What to work on:
For this exercise, report every line of the material that includes "procedures".

Input:
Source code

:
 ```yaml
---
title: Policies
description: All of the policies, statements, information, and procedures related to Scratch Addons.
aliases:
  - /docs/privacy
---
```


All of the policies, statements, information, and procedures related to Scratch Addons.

Exercise output:
description: All of the policies, statements, information, and procedures related to Scratch Addons.
All of the policies, statements, information, and procedures related to Scratch Addons.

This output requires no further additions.